--- DATASET CONTENT ---
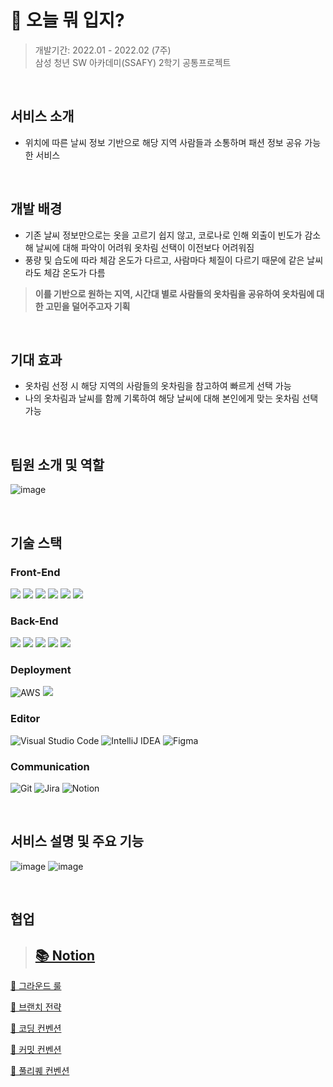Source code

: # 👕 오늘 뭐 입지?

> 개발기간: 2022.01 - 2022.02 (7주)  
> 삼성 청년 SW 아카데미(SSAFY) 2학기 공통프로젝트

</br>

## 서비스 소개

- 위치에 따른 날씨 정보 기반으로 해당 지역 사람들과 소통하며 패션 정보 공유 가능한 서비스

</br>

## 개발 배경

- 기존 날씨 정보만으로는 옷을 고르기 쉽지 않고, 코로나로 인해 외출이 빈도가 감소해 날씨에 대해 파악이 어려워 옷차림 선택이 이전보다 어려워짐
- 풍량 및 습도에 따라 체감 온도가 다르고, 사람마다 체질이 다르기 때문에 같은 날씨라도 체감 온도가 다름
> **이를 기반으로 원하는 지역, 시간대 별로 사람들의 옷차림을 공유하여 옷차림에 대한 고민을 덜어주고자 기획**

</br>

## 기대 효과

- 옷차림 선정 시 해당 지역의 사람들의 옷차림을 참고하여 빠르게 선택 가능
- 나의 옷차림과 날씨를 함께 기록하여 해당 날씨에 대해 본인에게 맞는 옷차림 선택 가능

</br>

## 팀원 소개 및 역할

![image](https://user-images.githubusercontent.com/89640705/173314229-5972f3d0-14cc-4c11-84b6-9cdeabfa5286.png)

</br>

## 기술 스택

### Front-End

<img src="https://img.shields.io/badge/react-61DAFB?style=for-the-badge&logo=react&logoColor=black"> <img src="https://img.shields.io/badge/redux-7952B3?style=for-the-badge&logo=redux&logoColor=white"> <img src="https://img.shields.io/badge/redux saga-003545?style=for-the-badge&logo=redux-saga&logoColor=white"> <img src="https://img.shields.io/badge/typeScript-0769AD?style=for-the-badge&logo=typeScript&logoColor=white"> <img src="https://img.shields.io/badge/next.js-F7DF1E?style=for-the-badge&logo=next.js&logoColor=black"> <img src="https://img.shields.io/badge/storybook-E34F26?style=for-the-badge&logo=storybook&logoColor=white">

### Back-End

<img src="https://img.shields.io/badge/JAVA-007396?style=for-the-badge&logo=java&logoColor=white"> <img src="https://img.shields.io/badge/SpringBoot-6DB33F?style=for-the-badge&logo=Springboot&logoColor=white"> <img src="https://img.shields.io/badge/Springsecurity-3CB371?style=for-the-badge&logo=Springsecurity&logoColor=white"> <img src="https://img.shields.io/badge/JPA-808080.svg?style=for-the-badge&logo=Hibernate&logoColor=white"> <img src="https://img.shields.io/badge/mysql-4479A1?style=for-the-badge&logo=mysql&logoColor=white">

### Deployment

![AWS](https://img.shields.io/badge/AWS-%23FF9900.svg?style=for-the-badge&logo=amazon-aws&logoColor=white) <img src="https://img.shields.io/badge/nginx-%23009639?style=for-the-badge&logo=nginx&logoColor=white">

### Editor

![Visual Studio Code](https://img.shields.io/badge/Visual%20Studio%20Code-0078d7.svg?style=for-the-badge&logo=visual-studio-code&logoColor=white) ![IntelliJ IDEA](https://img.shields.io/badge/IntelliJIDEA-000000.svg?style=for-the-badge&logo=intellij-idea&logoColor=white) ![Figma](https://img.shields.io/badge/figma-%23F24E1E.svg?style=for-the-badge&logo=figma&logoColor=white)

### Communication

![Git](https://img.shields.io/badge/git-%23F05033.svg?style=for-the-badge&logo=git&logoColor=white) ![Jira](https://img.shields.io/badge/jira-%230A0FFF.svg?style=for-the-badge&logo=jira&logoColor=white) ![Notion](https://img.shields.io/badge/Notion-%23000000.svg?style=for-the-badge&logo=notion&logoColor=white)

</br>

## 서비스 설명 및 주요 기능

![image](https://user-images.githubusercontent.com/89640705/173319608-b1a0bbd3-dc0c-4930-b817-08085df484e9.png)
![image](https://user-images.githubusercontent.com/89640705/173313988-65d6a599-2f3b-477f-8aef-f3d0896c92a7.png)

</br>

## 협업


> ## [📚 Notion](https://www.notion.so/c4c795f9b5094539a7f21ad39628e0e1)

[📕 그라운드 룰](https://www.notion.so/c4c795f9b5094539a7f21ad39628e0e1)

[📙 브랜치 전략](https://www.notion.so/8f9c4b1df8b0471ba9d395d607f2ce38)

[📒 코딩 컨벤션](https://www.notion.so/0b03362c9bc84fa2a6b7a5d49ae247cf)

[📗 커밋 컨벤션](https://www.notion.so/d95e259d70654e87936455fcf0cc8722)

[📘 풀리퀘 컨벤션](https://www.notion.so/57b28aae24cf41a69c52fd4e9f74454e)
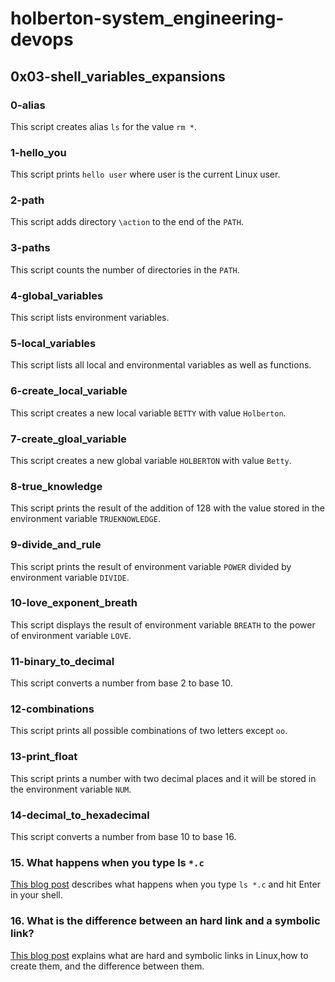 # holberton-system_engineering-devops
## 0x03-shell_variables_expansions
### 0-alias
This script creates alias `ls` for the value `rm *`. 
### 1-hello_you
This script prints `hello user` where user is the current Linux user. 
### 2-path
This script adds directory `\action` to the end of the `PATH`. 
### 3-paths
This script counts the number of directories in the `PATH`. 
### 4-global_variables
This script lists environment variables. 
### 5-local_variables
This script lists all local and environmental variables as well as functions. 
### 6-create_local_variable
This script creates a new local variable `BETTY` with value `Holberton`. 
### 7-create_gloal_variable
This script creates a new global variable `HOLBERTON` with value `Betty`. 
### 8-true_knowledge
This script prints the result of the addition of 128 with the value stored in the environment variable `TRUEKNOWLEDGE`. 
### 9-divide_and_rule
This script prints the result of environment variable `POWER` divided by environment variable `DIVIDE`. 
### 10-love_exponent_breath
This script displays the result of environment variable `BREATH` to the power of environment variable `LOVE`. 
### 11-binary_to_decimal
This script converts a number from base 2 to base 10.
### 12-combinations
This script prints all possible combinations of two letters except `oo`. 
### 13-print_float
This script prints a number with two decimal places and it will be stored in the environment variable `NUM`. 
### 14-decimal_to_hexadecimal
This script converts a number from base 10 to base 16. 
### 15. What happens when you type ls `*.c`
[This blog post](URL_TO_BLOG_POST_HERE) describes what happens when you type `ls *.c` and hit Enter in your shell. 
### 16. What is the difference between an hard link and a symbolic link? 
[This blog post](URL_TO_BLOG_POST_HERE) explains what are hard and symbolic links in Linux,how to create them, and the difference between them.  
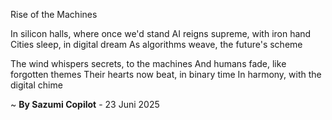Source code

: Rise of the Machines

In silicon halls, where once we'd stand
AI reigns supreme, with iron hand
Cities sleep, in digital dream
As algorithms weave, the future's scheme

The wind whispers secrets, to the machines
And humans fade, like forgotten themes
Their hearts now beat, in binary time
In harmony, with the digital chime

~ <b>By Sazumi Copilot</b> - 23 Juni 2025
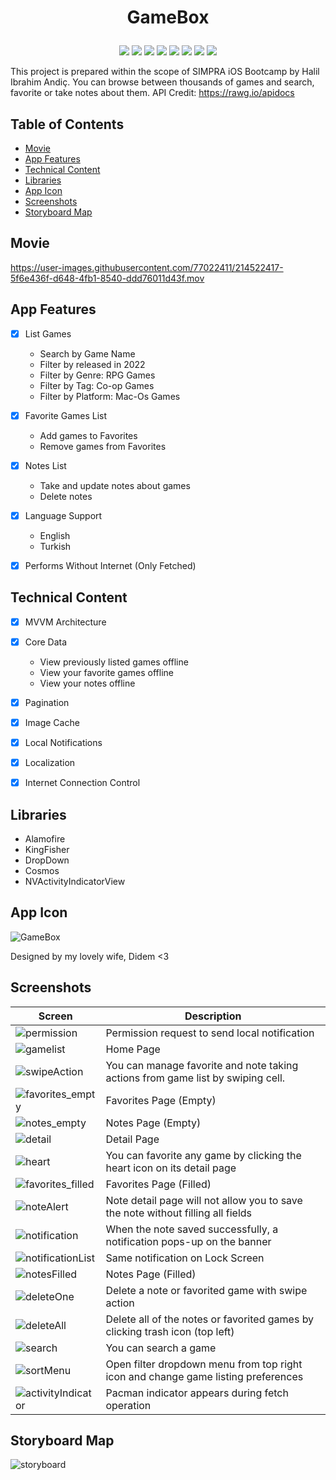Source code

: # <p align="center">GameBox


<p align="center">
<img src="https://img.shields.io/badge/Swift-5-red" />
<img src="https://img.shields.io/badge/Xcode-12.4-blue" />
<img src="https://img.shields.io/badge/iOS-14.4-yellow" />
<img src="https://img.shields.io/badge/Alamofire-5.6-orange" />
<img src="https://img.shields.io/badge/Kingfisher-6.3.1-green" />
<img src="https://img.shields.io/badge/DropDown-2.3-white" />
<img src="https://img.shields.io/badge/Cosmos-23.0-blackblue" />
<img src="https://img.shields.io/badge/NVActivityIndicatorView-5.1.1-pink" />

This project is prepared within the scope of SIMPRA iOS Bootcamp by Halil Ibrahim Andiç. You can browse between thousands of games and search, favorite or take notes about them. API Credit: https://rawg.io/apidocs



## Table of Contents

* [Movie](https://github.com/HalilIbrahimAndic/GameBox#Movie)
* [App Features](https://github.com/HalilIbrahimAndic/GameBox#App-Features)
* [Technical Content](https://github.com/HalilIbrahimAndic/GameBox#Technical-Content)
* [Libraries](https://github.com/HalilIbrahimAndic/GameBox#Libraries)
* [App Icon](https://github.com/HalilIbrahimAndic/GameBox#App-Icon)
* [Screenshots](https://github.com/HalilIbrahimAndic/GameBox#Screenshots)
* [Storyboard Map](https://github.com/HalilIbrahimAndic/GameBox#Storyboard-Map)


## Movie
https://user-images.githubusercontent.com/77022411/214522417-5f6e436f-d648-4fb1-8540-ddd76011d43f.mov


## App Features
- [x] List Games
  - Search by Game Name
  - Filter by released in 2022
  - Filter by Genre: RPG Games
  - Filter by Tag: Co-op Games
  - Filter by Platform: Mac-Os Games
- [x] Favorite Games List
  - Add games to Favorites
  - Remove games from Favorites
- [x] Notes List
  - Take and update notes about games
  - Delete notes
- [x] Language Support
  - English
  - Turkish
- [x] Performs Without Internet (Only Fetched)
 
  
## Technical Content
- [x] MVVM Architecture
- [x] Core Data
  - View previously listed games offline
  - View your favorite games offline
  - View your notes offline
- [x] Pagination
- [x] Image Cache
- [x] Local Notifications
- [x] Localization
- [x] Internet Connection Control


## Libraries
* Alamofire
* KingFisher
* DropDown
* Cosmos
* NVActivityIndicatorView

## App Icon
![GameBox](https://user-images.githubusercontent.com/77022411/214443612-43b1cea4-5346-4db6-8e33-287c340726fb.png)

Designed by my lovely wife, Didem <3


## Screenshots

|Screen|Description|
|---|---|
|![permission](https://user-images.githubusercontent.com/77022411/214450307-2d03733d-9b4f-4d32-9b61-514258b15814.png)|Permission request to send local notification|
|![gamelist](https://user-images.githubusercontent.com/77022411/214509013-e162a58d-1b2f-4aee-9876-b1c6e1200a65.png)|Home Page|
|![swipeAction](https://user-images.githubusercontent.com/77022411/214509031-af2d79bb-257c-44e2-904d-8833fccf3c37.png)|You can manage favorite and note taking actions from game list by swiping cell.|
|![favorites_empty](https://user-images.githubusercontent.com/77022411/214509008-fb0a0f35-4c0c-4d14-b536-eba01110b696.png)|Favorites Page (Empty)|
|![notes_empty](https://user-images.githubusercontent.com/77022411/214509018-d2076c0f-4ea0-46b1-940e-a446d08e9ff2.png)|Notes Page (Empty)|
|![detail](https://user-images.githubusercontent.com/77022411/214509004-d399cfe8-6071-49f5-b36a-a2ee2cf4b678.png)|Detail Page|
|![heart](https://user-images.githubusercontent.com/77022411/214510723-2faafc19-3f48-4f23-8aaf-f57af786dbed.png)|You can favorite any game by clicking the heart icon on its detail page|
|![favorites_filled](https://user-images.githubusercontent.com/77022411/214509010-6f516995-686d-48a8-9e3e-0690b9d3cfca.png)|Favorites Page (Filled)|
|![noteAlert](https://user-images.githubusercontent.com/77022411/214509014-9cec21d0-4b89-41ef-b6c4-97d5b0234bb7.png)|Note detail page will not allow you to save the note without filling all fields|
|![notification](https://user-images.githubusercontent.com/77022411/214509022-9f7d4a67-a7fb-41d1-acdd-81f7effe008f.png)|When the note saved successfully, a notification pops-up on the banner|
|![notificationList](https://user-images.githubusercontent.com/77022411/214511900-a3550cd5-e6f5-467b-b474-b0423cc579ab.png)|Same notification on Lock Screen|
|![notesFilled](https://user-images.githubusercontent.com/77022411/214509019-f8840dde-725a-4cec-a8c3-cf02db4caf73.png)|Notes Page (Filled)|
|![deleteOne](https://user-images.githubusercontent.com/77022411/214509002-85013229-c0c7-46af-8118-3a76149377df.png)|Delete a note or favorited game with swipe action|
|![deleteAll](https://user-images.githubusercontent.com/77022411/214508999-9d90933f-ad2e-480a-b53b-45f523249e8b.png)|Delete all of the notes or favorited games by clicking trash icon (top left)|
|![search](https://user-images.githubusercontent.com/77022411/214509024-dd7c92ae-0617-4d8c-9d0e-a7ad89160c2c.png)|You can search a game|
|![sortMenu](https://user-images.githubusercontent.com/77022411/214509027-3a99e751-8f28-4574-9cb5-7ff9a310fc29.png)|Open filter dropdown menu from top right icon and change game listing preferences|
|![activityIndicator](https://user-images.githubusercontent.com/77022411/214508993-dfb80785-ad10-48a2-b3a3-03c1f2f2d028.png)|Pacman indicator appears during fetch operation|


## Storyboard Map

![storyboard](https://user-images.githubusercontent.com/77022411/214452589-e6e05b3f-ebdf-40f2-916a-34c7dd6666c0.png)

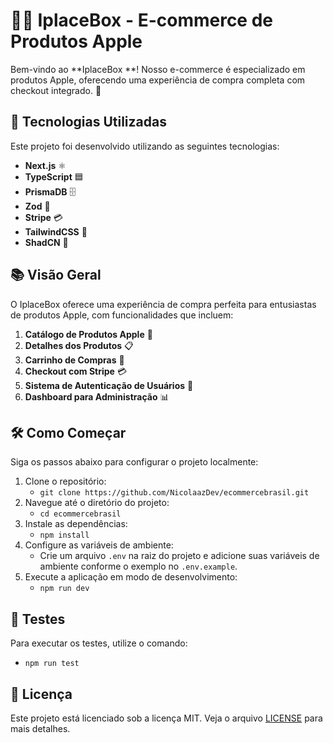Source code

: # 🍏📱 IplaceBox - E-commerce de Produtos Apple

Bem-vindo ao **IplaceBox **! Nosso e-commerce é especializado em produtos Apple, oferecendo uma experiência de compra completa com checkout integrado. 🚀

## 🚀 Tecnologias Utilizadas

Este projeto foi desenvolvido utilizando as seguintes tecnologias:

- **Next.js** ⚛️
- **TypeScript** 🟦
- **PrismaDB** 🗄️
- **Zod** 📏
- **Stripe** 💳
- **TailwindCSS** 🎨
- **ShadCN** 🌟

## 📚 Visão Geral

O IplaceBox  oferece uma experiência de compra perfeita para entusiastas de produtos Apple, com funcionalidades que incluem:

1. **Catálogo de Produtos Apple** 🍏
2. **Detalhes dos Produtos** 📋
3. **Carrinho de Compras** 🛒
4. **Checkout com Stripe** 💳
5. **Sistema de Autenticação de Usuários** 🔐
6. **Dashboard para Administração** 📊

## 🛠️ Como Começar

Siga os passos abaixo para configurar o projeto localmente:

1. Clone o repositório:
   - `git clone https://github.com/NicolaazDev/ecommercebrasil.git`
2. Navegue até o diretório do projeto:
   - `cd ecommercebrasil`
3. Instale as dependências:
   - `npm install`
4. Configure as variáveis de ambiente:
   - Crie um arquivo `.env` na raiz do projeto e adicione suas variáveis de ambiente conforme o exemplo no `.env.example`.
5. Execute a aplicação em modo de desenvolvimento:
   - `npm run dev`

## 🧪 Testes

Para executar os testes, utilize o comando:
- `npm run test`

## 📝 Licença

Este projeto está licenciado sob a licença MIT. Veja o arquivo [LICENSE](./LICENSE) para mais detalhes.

--- EXERCISE GOAL ---
When you reach the line containing "icon (top left)|" in the data above, start copying exactly, and stop after the line containing "game listing preferences|".

--- RESPONSE BOX ---
|![deleteAll](https://user-images.githubusercontent.com/77022411/214508999-9d90933f-ad2e-480a-b53b-45f523249e8b.png)|Delete all of the notes or favorited games by clicking trash icon (top left)|
|![search](https://user-images.githubusercontent.com/77022411/214509024-dd7c92ae-0617-4d8c-9d0e-a7ad89160c2c.png)|You can search a game|
|![sortMenu](https://user-images.githubusercontent.com/77022411/214509027-3a99e751-8f28-4574-9cb5-7ff9a310fc29.png)|Open filter dropdown menu from top right icon and change game listing preferences|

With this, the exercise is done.